Editorial: Never said it would be easy
He didn't name names, but we all knew Raybon Kan's target when he railed against the "fraudulent sickness beneficiaries" of New Zealand native birdlife.
What Gareth Morgan is to cats, Kan is to kakapo. Not a big fan; at least not when he's in combative mode such as he was last year when Forest & Bird unwisely included him among celebrities each invited to champion an endangered bird, the voted victor to be declared Bird of the Year.
The result was PR carnage. Feathers flew as Kan, on behalf of the karearea or New Zealand falcon, waged a campaign that was itself red in beak and claw.
While praising his bird's toughness under a "New Zealand's got talons" catchphrase, he turning predatory on its "stuffed toy" rivals.
These were cute but "a bit unco". [Unco, may we explain to older readers, is youth argot for unco-ordinated. Argot, may we explain to younger readers is . . . oh, never mind.]
In fact, these unco birds were "downright remedial, playing the sympathy card asking for a handout from the Government".
Not for the first time, attack prevailed and much like Gandalf on the back of that eagle at the more-or-less end of The Lord of the Rings Kan rode the New Zealand falcon to victory with the voters while the poor old kakapo finished fifth.
This hasn't been a vintage time for the kakapo recovery programme based on Whenua Hou (Codfish Island) but we should raise a defiant gesture Kanwards and insist that the rarest species of bird found only in New Zealand is still defiantly unstuffed.
That said, it is no small thing that Rio Tinto Alcan has announced it could no longer afford to continue its two-decade sponsorship. Similarly it would be no small thing if further corporate support could be rallied. Mr Kan's "beneficiaries" tag is unworthy given the range of support from the commercial world and the community. It's too important a project to be entirely reliant on the government.
The Kakapo Recovery Programme organisers don't put it that way, of course.
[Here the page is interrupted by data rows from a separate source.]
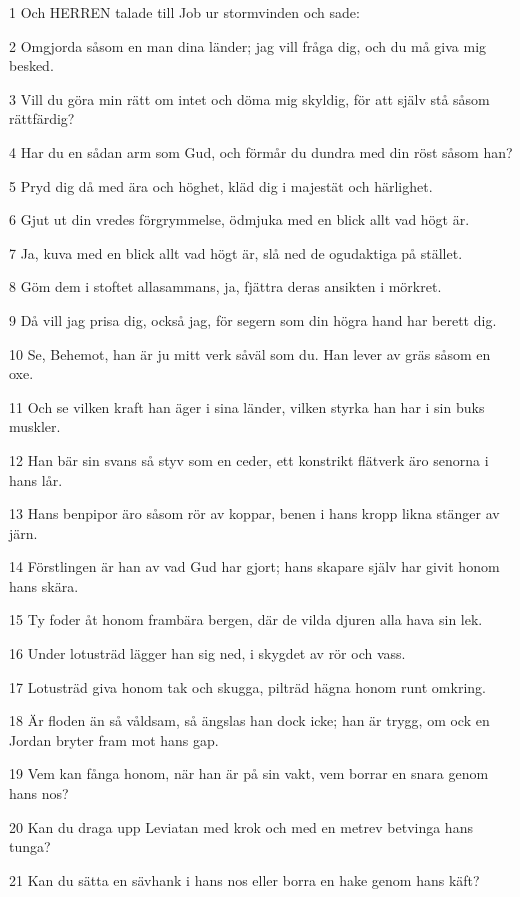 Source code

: \par 1 Och HERREN talade till Job ur stormvinden och sade:
\par 2 Omgjorda såsom en man dina länder; jag vill fråga dig, och du må giva mig besked.
\par 3 Vill du göra min rätt om intet och döma mig skyldig, för att själv stå såsom rättfärdig?
\par 4 Har du en sådan arm som Gud, och förmår du dundra med din röst såsom han?
\par 5 Pryd dig då med ära och höghet, kläd dig i majestät och härlighet.
\par 6 Gjut ut din vredes förgrymmelse, ödmjuka med en blick allt vad högt är.
\par 7 Ja, kuva med en blick allt vad högt är, slå ned de ogudaktiga på stället.
\par 8 Göm dem i stoftet allasammans, ja, fjättra deras ansikten i mörkret.
\par 9 Då vill jag prisa dig, också jag, för segern som din högra hand har berett dig.
\par 10 Se, Behemot, han är ju mitt verk såväl som du. Han lever av gräs såsom en oxe.
\par 11 Och se vilken kraft han äger i sina länder, vilken styrka han har i sin buks muskler.
\par 12 Han bär sin svans så styv som en ceder, ett konstrikt flätverk äro senorna i hans lår.
\par 13 Hans benpipor äro såsom rör av koppar, benen i hans kropp likna stänger av järn.
\par 14 Förstlingen är han av vad Gud har gjort; hans skapare själv har givit honom hans skära.
\par 15 Ty foder åt honom frambära bergen, där de vilda djuren alla hava sin lek.
\par 16 Under lotusträd lägger han sig ned, i skygdet av rör och vass.
\par 17 Lotusträd giva honom tak och skugga, pilträd hägna honom runt omkring.
\par 18 Är floden än så våldsam, så ängslas han dock icke; han är trygg, om ock en Jordan bryter fram mot hans gap.
\par 19 Vem kan fånga honom, när han är på sin vakt, vem borrar en snara genom hans nos?
\par 20 Kan du draga upp Leviatan med krok och med en metrev betvinga hans tunga?
\par 21 Kan du sätta en sävhank i hans nos eller borra en hake genom hans käft?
They simply note that it was people who introduced the predators that hunted the kakapo for food and now it is people who are helping the kakapo get back on its feet.
It is regrettable, but not some portent of doom, that a cold, wet spring stopped the Whenua Hou rimu fruiting. It's the abundance of that fruit that sets a female kakapo into procreational mode, without which the males may hoon around the island making make their famous booming noises as much as they like, to no avail.
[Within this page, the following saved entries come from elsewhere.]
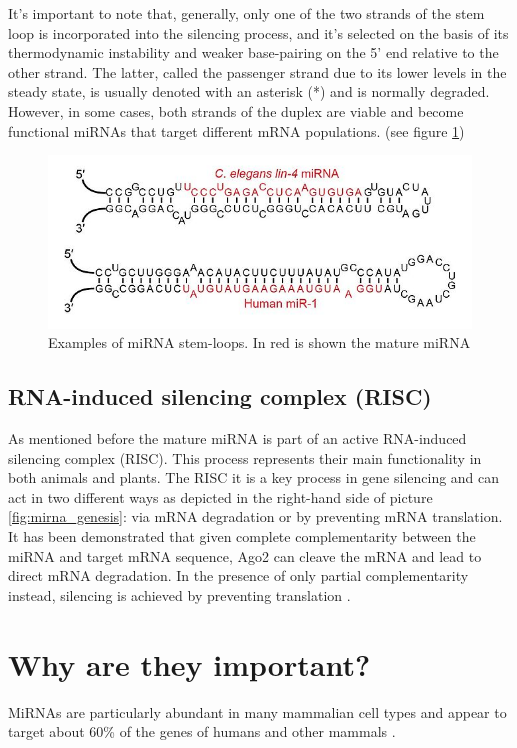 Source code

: It's important to note that, generally, only one of the two strands of the stem loop is incorporated into the silencing process, and it's selected on the basis of its thermodynamic instability and weaker base-pairing on the 5' end relative to the other strand. The latter, called the passenger strand due to its lower levels in the steady state, is usually denoted with an asterisk (*) and is normally degraded. However, in some cases, both strands of the duplex are viable and become functional miRNAs that target different mRNA populations. (see figure \ref{fig:mirna_stems})

\begin{figure}[hbt!]
	\centering
	\includegraphics[width=1.0\textwidth]{Figures/mirna_stems}
	\caption{Examples of miRNA stem-loops. In red is shown the mature miRNA}
	\label{fig:mirna_stems}
\end{figure}

\subsection{RNA-induced silencing complex (RISC)}
As mentioned before the mature miRNA is part of an active RNA-induced silencing complex (RISC). This process represents their main functionality in both animals and plants. 
The RISC it is a key process in gene silencing and can act in two different ways as depicted in the right-hand side of picture \ref{fig:mirna_genesis}: via mRNA degradation or by preventing mRNA translation. It has been demonstrated that given complete complementarity between the miRNA and target mRNA sequence, Ago2 can cleave the mRNA and lead to direct mRNA degradation. In the presence of only partial complementarity instead, silencing is achieved by preventing translation \cite{cleavage}.
 

\section{Why are they important?}
MiRNAs are particularly abundant in many mammalian cell types and appear to target about 60\% of the genes of humans and other mammals \cite{conserved_pairing}.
Not a single kakapo chick will hatch for the second successive barren year. At least not as nature intended. There may be some artificial insemination attempts, which cannot be too terribly difficult to co-ordinate judging from the now world-famous footage of Sirocco taking a fancy to the back of zoologist Mark Carwardine's head.
Meantime, we are stuck with a world population of a scant 125 for what was once the third most common bird on our shores. It just shows how fraught these programmes are and how difficult the long-term recovery of the kakapo is going to be. We've known that for a long time, mind you. The important thing is whether the humans are still willing. The kakapo seem to be. Just ask Carwardine.